About the Data

Findings are based upon a detailed analysis of millions of records covering each deportation pro­cee­ding initiated by the Department of Homeland Security and its predecessor agency, the Immigration and Na­tu­ra­li­za­ti­on Service, in the Immigration Courts. These individual case records were obtained through requests made by the Transactional Records Access Clearinghouse (TRAC) at Syracuse University under the Freedom of Information Act to the Executive Office for Immigration Review (EOIR), a unit within the Department of Justice in which these administrative courts are housed.

These courts were established by Congress to conduct deportation proceedings and decide "whether foreign-born individuals, who are charged by the Department of Homeland Security (DHS) with violating immigration law, should be ordered removed from the United States." Legal terminology has changed over time when referring to deportation, and the terms "deportation" and "removal" are used in a generic sense - whether legally labeled as removal, deportation, or expulsion based upon inadmissibility grounds.

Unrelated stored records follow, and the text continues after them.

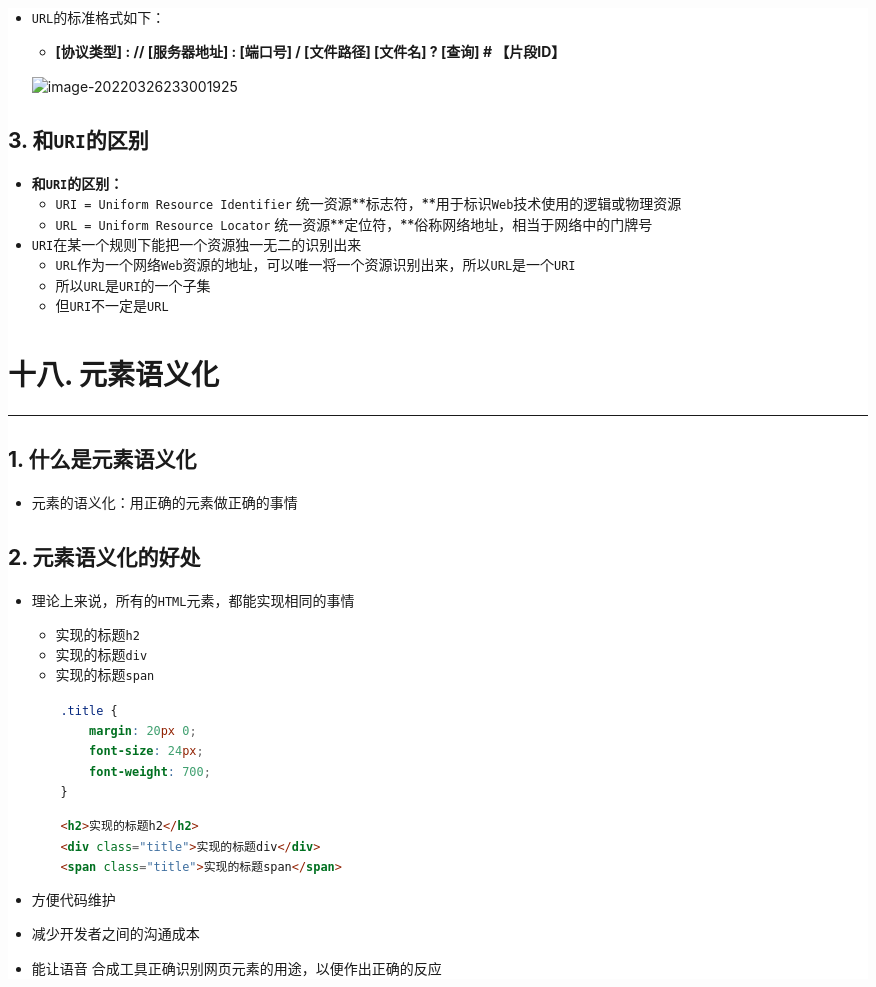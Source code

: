 - `URL`的标准格式如下：
  - **[协议类型] : // [服务器地址] : [端口号] / [文件路径] [文件名] ? [查询] # 【片段ID】**
  
  ![image-20220326233001925](C:\Users\23634\AppData\Roaming\Typora\typora-user-images\image-20220326233001925.png)

## 3. 和`URI`的区别

- **和`URI`的区别：**
  - `URI = Uniform Resource Identifier` 统一资源**标志符，**用于标识`Web`技术使用的逻辑或物理资源
  - `URL = Uniform Resource Locator` 统一资源**定位符，**俗称网络地址，相当于网络中的门牌号
- `URI`在某一个规则下能把一个资源独一无二的识别出来
  - `URL`作为一个网络`Web`资源的地址，可以唯一将一个资源识别出来，所以`URL`是一个`URI`
  - 所以`URL`是`URI`的一个子集
  - 但`URI`不一定是`URL`





# 十八. 元素语义化

---

## 1. 什么是元素语义化

- 元素的语义化：用正确的元素做正确的事情

## 2. 元素语义化的好处

- 理论上来说，所有的`HTML`元素，都能实现相同的事情

  - 实现的标题`h2`
  - 实现的标题`div`
  - 实现的标题`span`

  ```css
      .title {
          margin: 20px 0;
          font-size: 24px;
          font-weight: 700;
      }
  ```

  ```html
      <h2>实现的标题h2</h2>
      <div class="title">实现的标题div</div>
      <span class="title">实现的标题span</span>
  ```

- 方便代码维护

- 减少开发者之间的沟通成本

- 能让语音 合成工具正确识别网页元素的用途，以便作出正确的反应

Using these data, the locations of individuals involved in Immigration Court cases are mapped based upon their recorded home address postal codes ("zipcodes") found in court records[1]. Where the individual is detained, the address shown may be that of the detention facility where the individual is being held[2].

Pending Cases and Representation

Both TRAC's backlog tool as well as the current mapping tool start with the number of cases awaiting resolution before the Immigration Court. The backlog tool tabulates cases for each Immigration Court and hearing location. Because each court covers a wide geographic area - sometimes encompassing several states -- only a very gross picture of the location where cases are situated is revealed.

The mapping tool, in contrast, uses the individualized location where each person appearing before the court currently resides. Users can therefore pinpoint with great precision just where cases are located throughout the country. Detailed statistics are separately available for tens of thousands of communities across the fifty states. Alternative views are available displaying results by state, by counties within a state, and by specific communities within each county. The U.S. Census Bureau refers to these subareas within counties as "county subdivisions".

In addition to the number of pending cases in the court's backlog, the mapping tool also tabulates the number of individuals in these cases that court records indicate are currently represented by an attorney. Note that the government is always represented by an attorney. This is not true for the immigrant. Unlike in criminal proceedings, the government is not required to provide legal counsel to those without the means to hire an attorney.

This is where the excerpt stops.